- **Supplied records**:
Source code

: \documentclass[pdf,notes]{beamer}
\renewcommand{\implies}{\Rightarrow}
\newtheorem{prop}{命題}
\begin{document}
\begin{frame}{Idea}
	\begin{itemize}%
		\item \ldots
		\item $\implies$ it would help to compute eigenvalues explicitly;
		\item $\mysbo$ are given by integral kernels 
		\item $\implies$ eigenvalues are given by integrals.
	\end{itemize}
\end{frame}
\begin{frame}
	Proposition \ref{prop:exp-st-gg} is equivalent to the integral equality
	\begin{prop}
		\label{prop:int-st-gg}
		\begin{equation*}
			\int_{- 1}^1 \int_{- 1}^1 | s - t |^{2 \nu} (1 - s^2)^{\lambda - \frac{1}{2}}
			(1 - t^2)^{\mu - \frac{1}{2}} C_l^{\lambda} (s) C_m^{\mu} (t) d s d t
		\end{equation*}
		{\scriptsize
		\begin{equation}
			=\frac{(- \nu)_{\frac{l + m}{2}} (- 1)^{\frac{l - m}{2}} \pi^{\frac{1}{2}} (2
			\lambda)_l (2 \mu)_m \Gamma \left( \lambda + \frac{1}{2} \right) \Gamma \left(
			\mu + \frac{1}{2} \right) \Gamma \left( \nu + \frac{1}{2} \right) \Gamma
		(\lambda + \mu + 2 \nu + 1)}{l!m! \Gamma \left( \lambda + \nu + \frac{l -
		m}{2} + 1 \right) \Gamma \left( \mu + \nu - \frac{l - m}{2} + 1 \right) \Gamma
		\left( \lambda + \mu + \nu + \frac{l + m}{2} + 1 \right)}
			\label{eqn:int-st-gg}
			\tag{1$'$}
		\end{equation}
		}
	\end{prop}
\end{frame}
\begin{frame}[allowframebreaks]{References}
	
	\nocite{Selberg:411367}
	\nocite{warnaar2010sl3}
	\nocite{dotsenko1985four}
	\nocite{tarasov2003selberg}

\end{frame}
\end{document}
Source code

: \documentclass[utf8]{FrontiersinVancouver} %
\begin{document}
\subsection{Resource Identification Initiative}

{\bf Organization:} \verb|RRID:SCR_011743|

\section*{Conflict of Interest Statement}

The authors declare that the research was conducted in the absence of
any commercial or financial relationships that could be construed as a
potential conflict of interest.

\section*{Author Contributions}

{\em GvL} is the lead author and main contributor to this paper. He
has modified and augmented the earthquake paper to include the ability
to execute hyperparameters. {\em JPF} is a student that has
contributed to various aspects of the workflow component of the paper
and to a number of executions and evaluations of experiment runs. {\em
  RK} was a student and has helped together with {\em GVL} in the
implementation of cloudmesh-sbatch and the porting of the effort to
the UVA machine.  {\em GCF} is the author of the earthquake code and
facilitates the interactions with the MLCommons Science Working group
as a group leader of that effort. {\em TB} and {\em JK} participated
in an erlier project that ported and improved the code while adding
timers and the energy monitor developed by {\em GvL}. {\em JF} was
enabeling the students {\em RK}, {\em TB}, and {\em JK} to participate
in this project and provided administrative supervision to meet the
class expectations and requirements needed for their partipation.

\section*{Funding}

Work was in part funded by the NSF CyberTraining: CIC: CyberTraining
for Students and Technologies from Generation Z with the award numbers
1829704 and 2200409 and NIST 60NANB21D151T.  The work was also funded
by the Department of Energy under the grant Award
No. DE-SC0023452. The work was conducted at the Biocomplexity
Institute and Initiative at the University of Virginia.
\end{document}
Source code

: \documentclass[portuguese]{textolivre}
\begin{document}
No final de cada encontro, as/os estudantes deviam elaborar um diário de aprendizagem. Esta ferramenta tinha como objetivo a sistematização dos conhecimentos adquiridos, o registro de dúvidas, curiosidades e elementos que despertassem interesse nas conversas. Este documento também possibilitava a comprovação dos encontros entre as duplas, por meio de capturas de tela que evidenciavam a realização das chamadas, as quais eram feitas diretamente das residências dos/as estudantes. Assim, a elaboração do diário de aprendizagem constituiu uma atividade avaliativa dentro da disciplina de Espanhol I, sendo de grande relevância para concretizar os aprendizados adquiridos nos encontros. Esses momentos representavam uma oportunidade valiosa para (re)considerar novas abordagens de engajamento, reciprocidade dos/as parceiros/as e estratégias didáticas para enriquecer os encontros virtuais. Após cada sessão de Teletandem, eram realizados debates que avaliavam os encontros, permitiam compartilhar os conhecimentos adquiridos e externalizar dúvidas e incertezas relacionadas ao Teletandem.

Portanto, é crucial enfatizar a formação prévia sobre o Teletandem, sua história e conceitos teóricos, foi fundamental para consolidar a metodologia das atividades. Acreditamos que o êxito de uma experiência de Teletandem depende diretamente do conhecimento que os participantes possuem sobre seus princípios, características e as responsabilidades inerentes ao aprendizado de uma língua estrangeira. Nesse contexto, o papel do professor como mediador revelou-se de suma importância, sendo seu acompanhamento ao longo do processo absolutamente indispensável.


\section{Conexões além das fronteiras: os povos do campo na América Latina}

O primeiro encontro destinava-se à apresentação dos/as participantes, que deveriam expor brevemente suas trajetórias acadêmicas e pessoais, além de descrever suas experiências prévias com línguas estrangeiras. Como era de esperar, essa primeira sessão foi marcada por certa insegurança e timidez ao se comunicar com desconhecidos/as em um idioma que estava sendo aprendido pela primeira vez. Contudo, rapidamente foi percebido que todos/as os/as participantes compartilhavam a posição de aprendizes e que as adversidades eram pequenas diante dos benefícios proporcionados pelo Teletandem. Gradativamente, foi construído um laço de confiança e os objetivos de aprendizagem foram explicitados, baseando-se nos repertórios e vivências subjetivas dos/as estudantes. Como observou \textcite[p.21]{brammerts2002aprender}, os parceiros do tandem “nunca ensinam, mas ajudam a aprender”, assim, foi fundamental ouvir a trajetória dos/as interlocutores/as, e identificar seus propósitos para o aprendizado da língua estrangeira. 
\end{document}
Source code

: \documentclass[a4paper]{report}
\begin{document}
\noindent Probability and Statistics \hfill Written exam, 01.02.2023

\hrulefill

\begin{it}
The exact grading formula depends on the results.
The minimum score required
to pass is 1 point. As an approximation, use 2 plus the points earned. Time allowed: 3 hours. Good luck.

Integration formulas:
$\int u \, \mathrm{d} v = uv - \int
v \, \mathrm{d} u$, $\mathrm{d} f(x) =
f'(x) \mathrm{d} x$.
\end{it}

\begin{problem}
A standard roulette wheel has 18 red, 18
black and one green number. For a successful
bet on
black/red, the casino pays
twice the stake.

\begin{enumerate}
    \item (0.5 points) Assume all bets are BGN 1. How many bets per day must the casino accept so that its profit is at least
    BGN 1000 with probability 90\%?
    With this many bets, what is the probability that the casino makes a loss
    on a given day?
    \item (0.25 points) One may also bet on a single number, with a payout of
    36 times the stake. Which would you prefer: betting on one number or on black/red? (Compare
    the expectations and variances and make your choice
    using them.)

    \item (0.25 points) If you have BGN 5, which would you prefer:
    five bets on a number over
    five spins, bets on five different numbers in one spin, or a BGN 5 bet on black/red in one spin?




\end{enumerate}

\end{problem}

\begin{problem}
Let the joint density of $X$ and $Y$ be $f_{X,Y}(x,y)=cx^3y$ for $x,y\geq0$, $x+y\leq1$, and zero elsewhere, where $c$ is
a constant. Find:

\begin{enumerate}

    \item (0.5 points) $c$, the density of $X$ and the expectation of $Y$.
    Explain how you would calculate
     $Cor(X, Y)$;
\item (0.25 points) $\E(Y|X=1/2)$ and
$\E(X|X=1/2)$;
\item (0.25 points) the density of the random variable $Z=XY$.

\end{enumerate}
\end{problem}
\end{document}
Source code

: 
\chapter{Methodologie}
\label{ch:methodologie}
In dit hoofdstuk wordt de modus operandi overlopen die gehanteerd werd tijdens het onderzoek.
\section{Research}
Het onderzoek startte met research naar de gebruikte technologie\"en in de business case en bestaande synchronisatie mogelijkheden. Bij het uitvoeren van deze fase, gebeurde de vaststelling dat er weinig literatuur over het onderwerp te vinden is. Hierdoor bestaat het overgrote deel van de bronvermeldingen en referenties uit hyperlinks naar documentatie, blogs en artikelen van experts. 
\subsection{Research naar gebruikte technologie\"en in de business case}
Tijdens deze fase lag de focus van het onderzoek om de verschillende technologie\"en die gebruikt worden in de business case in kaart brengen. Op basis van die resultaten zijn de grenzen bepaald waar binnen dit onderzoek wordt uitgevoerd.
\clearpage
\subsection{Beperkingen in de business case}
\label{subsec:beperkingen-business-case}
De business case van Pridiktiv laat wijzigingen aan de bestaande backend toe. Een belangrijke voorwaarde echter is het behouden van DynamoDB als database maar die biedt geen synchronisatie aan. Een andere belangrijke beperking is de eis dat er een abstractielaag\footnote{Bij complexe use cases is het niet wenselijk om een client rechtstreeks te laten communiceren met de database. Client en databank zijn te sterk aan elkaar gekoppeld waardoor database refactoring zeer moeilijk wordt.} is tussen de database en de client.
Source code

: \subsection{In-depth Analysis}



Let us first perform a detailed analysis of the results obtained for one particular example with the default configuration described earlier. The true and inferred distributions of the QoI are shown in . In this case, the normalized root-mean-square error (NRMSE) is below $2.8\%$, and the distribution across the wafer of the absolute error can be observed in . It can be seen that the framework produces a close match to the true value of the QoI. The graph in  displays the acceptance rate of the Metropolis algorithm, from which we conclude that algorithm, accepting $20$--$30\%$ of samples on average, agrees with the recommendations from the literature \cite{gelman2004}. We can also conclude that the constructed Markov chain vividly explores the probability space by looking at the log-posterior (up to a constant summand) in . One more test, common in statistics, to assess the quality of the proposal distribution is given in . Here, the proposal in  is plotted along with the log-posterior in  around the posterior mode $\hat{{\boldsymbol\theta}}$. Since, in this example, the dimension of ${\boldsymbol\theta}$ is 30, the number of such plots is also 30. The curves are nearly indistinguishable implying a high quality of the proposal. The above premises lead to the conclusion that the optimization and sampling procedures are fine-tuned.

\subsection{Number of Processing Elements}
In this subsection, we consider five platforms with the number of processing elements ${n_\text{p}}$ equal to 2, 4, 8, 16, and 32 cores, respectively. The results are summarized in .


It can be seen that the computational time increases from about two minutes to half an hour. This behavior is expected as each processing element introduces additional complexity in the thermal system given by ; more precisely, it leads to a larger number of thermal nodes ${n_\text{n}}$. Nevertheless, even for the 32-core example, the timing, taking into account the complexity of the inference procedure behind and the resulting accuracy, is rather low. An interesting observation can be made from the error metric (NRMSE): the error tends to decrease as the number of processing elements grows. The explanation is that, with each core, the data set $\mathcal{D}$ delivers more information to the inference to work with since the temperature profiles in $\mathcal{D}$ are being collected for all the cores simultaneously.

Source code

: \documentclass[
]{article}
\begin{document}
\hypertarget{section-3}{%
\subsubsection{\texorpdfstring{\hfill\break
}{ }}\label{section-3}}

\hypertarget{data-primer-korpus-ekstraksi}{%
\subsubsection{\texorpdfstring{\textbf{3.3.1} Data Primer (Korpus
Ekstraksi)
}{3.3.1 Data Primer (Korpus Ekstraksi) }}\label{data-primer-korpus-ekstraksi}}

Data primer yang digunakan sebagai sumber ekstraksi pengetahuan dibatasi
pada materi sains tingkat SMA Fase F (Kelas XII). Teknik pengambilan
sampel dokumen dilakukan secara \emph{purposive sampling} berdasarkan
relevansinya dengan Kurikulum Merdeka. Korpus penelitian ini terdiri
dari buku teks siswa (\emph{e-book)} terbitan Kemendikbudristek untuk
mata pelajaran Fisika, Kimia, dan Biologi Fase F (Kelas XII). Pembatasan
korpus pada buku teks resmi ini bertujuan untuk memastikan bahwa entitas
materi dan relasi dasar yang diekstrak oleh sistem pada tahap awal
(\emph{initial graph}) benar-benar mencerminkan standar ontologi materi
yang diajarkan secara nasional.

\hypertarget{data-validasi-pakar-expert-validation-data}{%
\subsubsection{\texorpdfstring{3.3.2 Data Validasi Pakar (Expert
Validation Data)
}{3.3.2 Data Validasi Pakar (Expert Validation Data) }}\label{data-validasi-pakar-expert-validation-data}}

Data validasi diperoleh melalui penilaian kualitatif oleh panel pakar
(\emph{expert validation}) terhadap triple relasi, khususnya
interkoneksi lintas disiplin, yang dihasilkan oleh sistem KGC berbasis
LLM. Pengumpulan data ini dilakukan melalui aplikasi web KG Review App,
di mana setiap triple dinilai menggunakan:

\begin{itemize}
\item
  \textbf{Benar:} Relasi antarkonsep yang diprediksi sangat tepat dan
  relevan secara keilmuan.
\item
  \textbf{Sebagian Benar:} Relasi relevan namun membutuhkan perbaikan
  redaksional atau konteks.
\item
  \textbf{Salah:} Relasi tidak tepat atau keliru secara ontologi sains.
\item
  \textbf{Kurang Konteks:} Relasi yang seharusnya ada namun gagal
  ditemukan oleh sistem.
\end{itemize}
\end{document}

- **Work to complete**: What are the lines, exactly as written above, from the line with "No. DE-SC0023452. The" to the line with "das fronteiras: os", both included? Output only those.

- **Solved problem**:
No. DE-SC0023452. The work was conducted at the Biocomplexity
Institute and Initiative at the University of Virginia.
\end{document}
Source code

: \documentclass[portuguese]{textolivre}
\begin{document}
No final de cada encontro, as/os estudantes deviam elaborar um diário de aprendizagem. Esta ferramenta tinha como objetivo a sistematização dos conhecimentos adquiridos, o registro de dúvidas, curiosidades e elementos que despertassem interesse nas conversas. Este documento também possibilitava a comprovação dos encontros entre as duplas, por meio de capturas de tela que evidenciavam a realização das chamadas, as quais eram feitas diretamente das residências dos/as estudantes. Assim, a elaboração do diário de aprendizagem constituiu uma atividade avaliativa dentro da disciplina de Espanhol I, sendo de grande relevância para concretizar os aprendizados adquiridos nos encontros. Esses momentos representavam uma oportunidade valiosa para (re)considerar novas abordagens de engajamento, reciprocidade dos/as parceiros/as e estratégias didáticas para enriquecer os encontros virtuais. Após cada sessão de Teletandem, eram realizados debates que avaliavam os encontros, permitiam compartilhar os conhecimentos adquiridos e externalizar dúvidas e incertezas relacionadas ao Teletandem.

Portanto, é crucial enfatizar a formação prévia sobre o Teletandem, sua história e conceitos teóricos, foi fundamental para consolidar a metodologia das atividades. Acreditamos que o êxito de uma experiência de Teletandem depende diretamente do conhecimento que os participantes possuem sobre seus princípios, características e as responsabilidades inerentes ao aprendizado de uma língua estrangeira. Nesse contexto, o papel do professor como mediador revelou-se de suma importância, sendo seu acompanhamento ao longo do processo absolutamente indispensável.


\section{Conexões além das fronteiras: os povos do campo na América Latina}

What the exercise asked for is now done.